▸ Source records:
· · ·
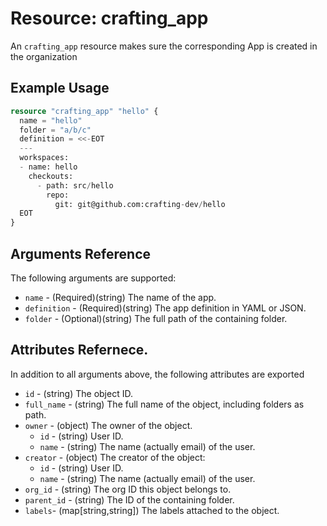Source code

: # Resource: crafting_app

An `crafting_app` resource makes sure the corresponding App is created in the organization


## Example Usage

``` terraform
resource "crafting_app" "hello" {
  name = "hello"
  folder = "a/b/c"
  definition = <<-EOT
  ---
  workspaces:
  - name: hello
    checkouts:
      - path: src/hello
        repo:
          git: git@github.com:crafting-dev/hello
  EOT
}
```

## Arguments Reference

The following arguments are supported:

* `name` - (Required)(string) The name of the app.
* `definition` - (Required)(string) The app definition in YAML or JSON.
* `folder` - (Optional)(string) The full path of the containing folder.

## Attributes Refernece.

In addition to all arguments above, the following attributes are exported

* `id` - (string) The object ID.
* `full_name` - (string) The full name of the object, including folders as path.
* `owner` - (object) The owner of the object.
    * `id` - (string) User ID.
    * `name` - (string) The name (actually email) of the user.
* `creator` - (object) The creator of the object:
    * `id` - (string) User ID.
    * `name` - (string) The name (actually email) of the user.
* `org_id` - (string) The org ID this object belongs to.
* `parent_id` - (string) The ID of the containing folder.
* `labels`- (map[string,string]) The labels attached to the object.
· · ·
▸ What needs to be done: Please output every record above exactly as written, leaving out the pictures.

▸ Answer space:
Source code

: # Resource: crafting_app

An `crafting_app` resource makes sure the corresponding App is created in the organization


## Example Usage

``` terraform
resource "crafting_app" "hello" {
  name = "hello"
  folder = "a/b/c"
  definition = <<-EOT
  ---
  workspaces:
  - name: hello
    checkouts:
      - path: src/hello
        repo:
          git: git@github.com:crafting-dev/hello
  EOT
}
```

## Arguments Reference

The following arguments are supported:

* `name` - (Required)(string) The name of the app.
* `definition` - (Required)(string) The app definition in YAML or JSON.
* `folder` - (Optional)(string) The full path of the containing folder.

## Attributes Refernece.

In addition to all arguments above, the following attributes are exported

* `id` - (string) The object ID.
* `full_name` - (string) The full name of the object, including folders as path.
* `owner` - (object) The owner of the object.
    * `id` - (string) User ID.
    * `name` - (string) The name (actually email) of the user.
* `creator` - (object) The creator of the object:
    * `id` - (string) User ID.
    * `name` - (string) The name (actually email) of the user.
* `org_id` - (string) The org ID this object belongs to.
* `parent_id` - (string) The ID of the containing folder.
* `labels`- (map[string,string]) The labels attached to the object.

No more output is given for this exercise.